Takeaway: Server vendors are changing the way they look at datacentre resources…

To scale up or to scale out datacentre resources? That was the question. But now a bigger shift may be afoot in the way server vendors are tackling the issue, says Clive Longbottom.

In the beginning was the computer, and the computer was a mainframe. It represented a scale-up approach, with workloads being run on a set of highly defined resources. Then came the standard high-volume server.

Initially, a single application ran on each physical high-volume server, but first clustering and then virtualisation created a scale-out approach, where the need for more resources is dealt with simply by throwing more servers, storage and network at the problem.

This approach assumed that workloads needed a standard set of resources - and scale-out’s shortcomings became apparent when it came to certain workload types that required more tuning of the available resources, such as CPU, network, storage and input/output (I/O).

Datacentre

The age of pure scale-up passed some time ago, and the rush for pure scale-out looks to be ending, so what next?Photo: Shutterstock

There is a place in an IT architecture for both approaches but a bigger change may be afoot in the way server vendors are tackling the problem.

Let’s start with Cisco. In 2009, Cisco launched its Unified Computing System (UCS) architecture - a modularised approach to Intel-based computing .

Combining rack-mounted blades with top-of-rack networking components and storage, along with VMware virtualisation, BMC systems management and a Microsoft Windows operating system, UCS is aimed at highly specific Windows-based workloads.

In other words, UCS was essentially a scale-up architecture - a kind of mainframe built from lower-price, not-quite-commodity hardware building blocks.

Dell, HP, IBM, Oracle and SGI have all done something similar, based on either modular datacentre components or container-based systems. In each case, their systems can be tuned to provide certain characteristics, dealing with different workloads in different ways - again, more of a characteristic of a scale-up system than a high-volume server scale-out approach.

Servers, storage and networking equipment are engineered by rack, row or container to provide a greater range of workload capabilities than can be offered through just putting together a collection of individual resources. Enabling virtualisation and private cloud-based elasticity drives up utilisation rates and drives down energy costs.
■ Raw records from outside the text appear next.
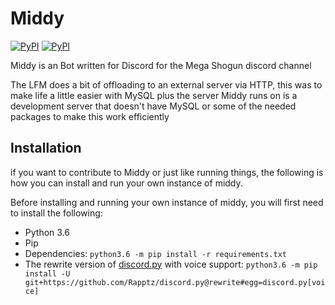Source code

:# Middy

[![PyPI](https://img.shields.io/badge/Discord.PY-v1.0.0a-orange.svg)](https://pypi.python.org/pypi/discord.py/)
[![PyPI](https://img.shields.io/pypi/pyversions/discord.py.svg)](https://pypi.python.org/pypi/discord.py/)

Middy is an Bot written for Discord for the Mega Shogun discord channel

The LFM does a bit of offloading to an external server via HTTP, this was to make life a little easier
with MySQL plus the server Middy runs on is a development server that doesn't have MySQL or some of the needed
packages to make this work efficiently

## Installation

if you want to contribute to Middy or just like running things, the following is how you can install and run your own instance of middy.

Before installing and running your own instance of middy, you will first need to install the following:

* Python 3.6
* Pip
* Dependencies: `python3.6 -m pip install -r requirements.txt`
* The rewrite version of [discord.py](https://github.com/Rapptz/discord.py) with voice support: `python3.6 -m pip install -U git+https://github.com/Rapptz/discord.py@rewrite#egg=discord.py[voice]`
However, there is a synergy between scale-up and scale-out. End-user organisations need to know that using a modularised approach of buying in pre-populated racks does not mean that if or when they run out of a particular resource - CPU, storage, network or I/O - they will not have to buy another full system to provide incremental resources.

Again, here is where virtualisation comes in. Additional resources can be applied as stand-alone components that can be exploited by the existing main system through its management software and used as needed.

This approach is a necessity if the new scale-up is to work. The promise of high-volume servers and virtualisation has been the essential commoditisation of the datacentre, with the various components making up the IT platform being of individually low cost. If a component fails, replacement is cheap and easy.

This approach works well in a pure scale-out architecture, but…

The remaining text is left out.